O secretário-geral do PS, António José Seguro, não poupou críticas, acusações e comentários negativos às propostas do Governo, no âmbito do debate do Orçamento do Estado para o próximo ano. Seguro reiterou que o orçamento é um programa de «empobrecimento» e acusou o primeiro-ministro de enganar «sem pudor» os portugueses.

«O senhor primeiro-ministro enganou sem pudor os portugueses. Para apanhar os votos dos portugueses o primeiro-ministro fez juras de não aumentar impostos, de não cortar salários (...) e jamais cortar retroativamente nas pensões», declarou António José Seguro.

O secretário-geral do maior partido da oposição deixa bem claro que «este programa de empobrecimento tem apenas duas assinaturas: a do PSD e a do CDS».

António José Seguro afirmou ainda que «reformar não é cortar, esceto para este Governo», e adiantou ainda que o «objetivo deste Governo é por demais evidente, é que cada português fica entregue à sua sorte».
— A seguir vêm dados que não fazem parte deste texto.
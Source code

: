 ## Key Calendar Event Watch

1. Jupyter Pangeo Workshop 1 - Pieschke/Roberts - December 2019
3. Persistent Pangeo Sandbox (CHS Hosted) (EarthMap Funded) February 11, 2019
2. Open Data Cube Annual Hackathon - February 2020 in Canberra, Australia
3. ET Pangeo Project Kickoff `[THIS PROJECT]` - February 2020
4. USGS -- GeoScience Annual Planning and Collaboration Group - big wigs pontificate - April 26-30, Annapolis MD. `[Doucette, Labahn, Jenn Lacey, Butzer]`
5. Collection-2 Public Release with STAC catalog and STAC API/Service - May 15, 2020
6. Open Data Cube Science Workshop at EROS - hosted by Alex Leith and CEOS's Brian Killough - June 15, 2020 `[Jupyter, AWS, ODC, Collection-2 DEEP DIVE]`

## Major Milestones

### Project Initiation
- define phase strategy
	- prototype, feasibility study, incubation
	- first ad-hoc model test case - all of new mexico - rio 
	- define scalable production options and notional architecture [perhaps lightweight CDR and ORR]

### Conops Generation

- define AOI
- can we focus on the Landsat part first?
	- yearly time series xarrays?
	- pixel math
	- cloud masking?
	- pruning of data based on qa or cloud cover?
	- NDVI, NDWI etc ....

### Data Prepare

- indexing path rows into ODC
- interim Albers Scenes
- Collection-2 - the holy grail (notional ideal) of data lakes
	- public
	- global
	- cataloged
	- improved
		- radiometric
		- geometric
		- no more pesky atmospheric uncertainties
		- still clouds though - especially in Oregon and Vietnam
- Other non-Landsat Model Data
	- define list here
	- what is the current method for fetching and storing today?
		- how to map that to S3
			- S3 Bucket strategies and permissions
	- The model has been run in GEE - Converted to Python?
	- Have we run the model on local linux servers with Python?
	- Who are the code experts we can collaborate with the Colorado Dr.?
Seguro afirmou uma vez mais, já o tinha feito ontem, que concorda com as metas do Governo, mas que não concorda com os caminhos para os atingir. «Não admira que eu e o primeiro-ministro tenhamos avaliações diferentes do estado do país», disse Seguro, adiantando que, fica assim ainda mais claro que temos visões e opções ideológicas bem diferentes para a saída da crise».